'Fugitive' immigrant arrests up
Federal officials announced Tuesday they have made significant strides toward reducing the number of illegal immigrants in the area who have committed serious crimes or eluded deportation.
The announcement came a day after suburban law enforcement officials said they had petitioned to take part in a controversial program adopted by communities where federal efforts to combat illegal immigration have fallen short.
In fiscal year 2007, U.S. Immigration and Customs Enforcement officials arrested 1,043 immigrants previously tagged for deportation in the six-state area that encompasses Illinois, Indiana, Kansas, Kentucky, Missouri and Wisconsin, a Tuesday statement from ICE said.
That's about twice as many as in 2006, when Chicago teams targeting "fugitive" immigrants arrested 520.
The announcement lauded increased manpower and improved cooperation with local law enforcement agencies. But some suburban law enforcement officials have deemed even the increased manpower and improved cooperation insufficient to combat the problem of illegal immigration in their communities.
On Monday, Lake County sheriff's officials said they were joining Carpentersville and Waukegan police in requesting training for local officers to do deportation paperwork.
Lake County sheriff's officials and federal immigration agents have collaborated in the past, most recently in November on a sweep in Round Lake that netted three illegal immigrants wanted on felony warrants, Chief Michael Blazincic said.

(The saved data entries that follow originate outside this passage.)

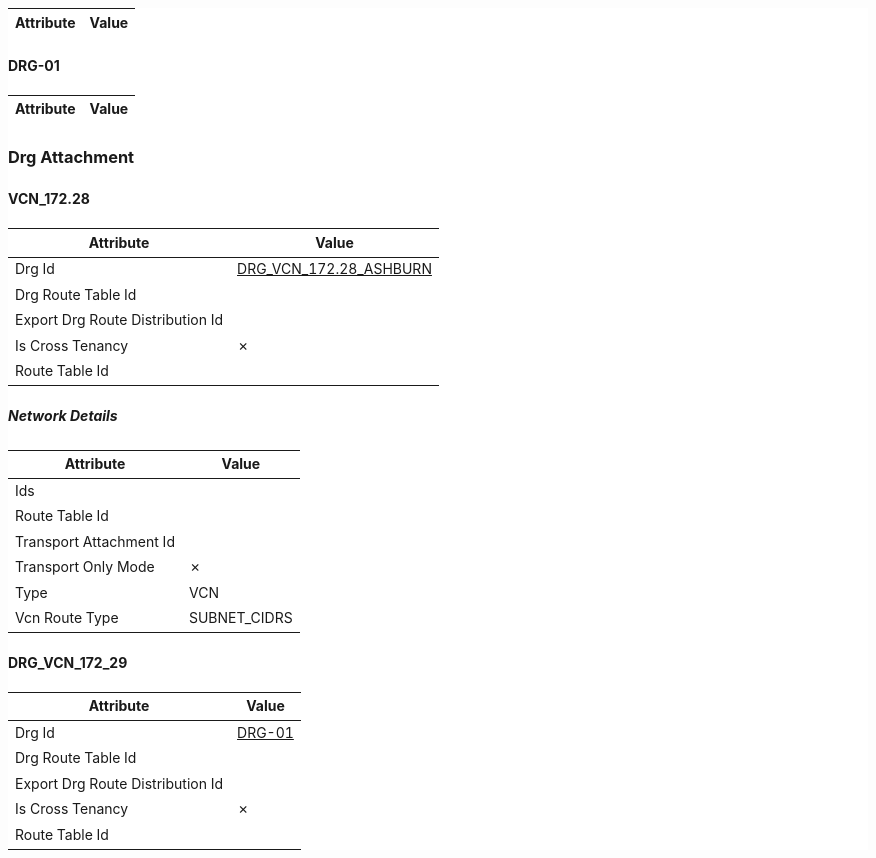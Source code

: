 

| Attribute | Value |
| --------- | ----- |


    

#### DRG-01




| Attribute | Value |
| --------- | ----- |


    

### Drg Attachment


#### VCN_172.28




| Attribute | Value |
| --------- | ----- |
| Drg Id | [DRG_VCN_172.28_ASHBURN](#drg_vcn_172.28_ashburn) |
| Drg Route Table Id |  |
| Export Drg Route Distribution Id |  |
| Is Cross Tenancy | &cross;
| Route Table Id |  |

    
##### Network Details
    
| Attribute | Value |
| --------- | ----- |
| Ids | <ul style="list-style-type: none;padding: 0px;margin: 0px;"></ul> |
| Route Table Id |  |
| Transport Attachment Id |  |
| Transport Only Mode | &cross;
| Type | VCN |
| Vcn Route Type | SUBNET_CIDRS |
    

#### DRG_VCN_172_29




| Attribute | Value |
| --------- | ----- |
| Drg Id | [DRG-01](#drg-01) |
| Drg Route Table Id |  |
| Export Drg Route Distribution Id |  |
| Is Cross Tenancy | &cross;
| Route Table Id |  |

Still, federal officials lack the resources to rid the county of all the violent criminals who are in the country illegally, Lake County Sheriff Michael Curran said Tuesday.
"Knowing that they're undermanned, and knowing that we're responsible for the entire county," Curran said, "we're stepping up to the plate."
Nationally, ICE fugitive teams, which target illegal immigrants who fail to appear for immigration hearings or disappear after they are ordered to leave the country, arrested 30,408 people in fiscal 2007, up from 15,462 the previous year.
The recent arrest statistics are encouraging, Mundelein Police Chief Raymond Rose said Tuesday.
"As ICE starts to pick it up and put more people on to target this problem, then there's less of a need for local police to be doing it," Rose said. "Then we have everyone doing their own job. It's ICE's job to be doing this."
ICE officials said they're getting better at doing that job.
"We are continuously increasing our ability to identify, locate and apprehend those who either pose a threat to our communities or those who choose to ignore an immigration judge's order of removal," said Glenn Triveline, field office director of the ICE Office of Detention and Removal Operations in Chicago.
But some immigrant rights advocates said Tuesday's announcement by ICE, which included profiles of two illegal immigrants who had eluded deportation despite being convicted of violent crimes, was an attempt to mischaracterize deported illegal immigrants as dangerous criminals.
The number of "fugitive" illegal immigrants arrested last year is small compared to the total number of illegal immigrants deported, said Joshua Hoyt, director of the Illinois Coalition for Immigrant and Refugee Rights.
The 1,043 "fugitive" illegal immigrants arrested in 2007 were a fraction of the 8,100 illegal immigrants deported by Chicago-based agents in 2007, according to ICE spokeswoman Gail Montenegro.
And of the 1,043 illegal immigrants that ICE arrested in 2007 and classified as "criminal and fugitive aliens," just 166 had criminal records, Montenegro said.
"There's no question there's a huge increase in deportations," Hoyt said. "And an overwhelming number of those they're deporting, their only crime is working."